(Stored data)
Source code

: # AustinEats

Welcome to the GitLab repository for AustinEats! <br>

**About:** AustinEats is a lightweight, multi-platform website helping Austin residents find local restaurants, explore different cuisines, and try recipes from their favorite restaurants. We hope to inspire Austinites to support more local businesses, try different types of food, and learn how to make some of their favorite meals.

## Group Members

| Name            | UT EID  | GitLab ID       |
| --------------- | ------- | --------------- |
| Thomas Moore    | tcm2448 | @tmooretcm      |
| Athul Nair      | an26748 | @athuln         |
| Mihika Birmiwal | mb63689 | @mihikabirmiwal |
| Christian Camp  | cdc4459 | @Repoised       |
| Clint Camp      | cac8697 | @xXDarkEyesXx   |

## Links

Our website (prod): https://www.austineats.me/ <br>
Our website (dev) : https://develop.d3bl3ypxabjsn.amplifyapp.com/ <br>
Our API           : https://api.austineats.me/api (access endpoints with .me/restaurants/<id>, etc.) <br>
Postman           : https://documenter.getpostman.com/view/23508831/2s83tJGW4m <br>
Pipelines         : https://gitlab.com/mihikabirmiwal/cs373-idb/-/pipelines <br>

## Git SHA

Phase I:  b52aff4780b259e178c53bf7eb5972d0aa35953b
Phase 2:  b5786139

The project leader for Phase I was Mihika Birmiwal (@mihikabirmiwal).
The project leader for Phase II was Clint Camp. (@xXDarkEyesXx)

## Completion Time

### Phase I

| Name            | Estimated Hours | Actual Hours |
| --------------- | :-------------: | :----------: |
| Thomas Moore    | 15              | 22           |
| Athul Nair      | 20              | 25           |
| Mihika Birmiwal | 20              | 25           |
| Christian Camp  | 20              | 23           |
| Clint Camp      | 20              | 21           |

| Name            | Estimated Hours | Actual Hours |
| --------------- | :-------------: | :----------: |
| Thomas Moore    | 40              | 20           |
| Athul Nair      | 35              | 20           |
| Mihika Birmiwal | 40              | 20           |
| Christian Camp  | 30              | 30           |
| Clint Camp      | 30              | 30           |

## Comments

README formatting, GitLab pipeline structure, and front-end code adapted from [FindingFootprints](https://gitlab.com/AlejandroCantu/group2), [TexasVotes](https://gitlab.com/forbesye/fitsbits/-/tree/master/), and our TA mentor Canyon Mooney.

- [THE PROBLEM]:
The answer must be every line from the records above that contains the word "xXDarkEyesXx", copied in full.

- [ANSWER BOX]:
| Clint Camp      | cac8697 | @xXDarkEyesXx   |
The project leader for Phase II was Clint Camp. (@xXDarkEyesXx)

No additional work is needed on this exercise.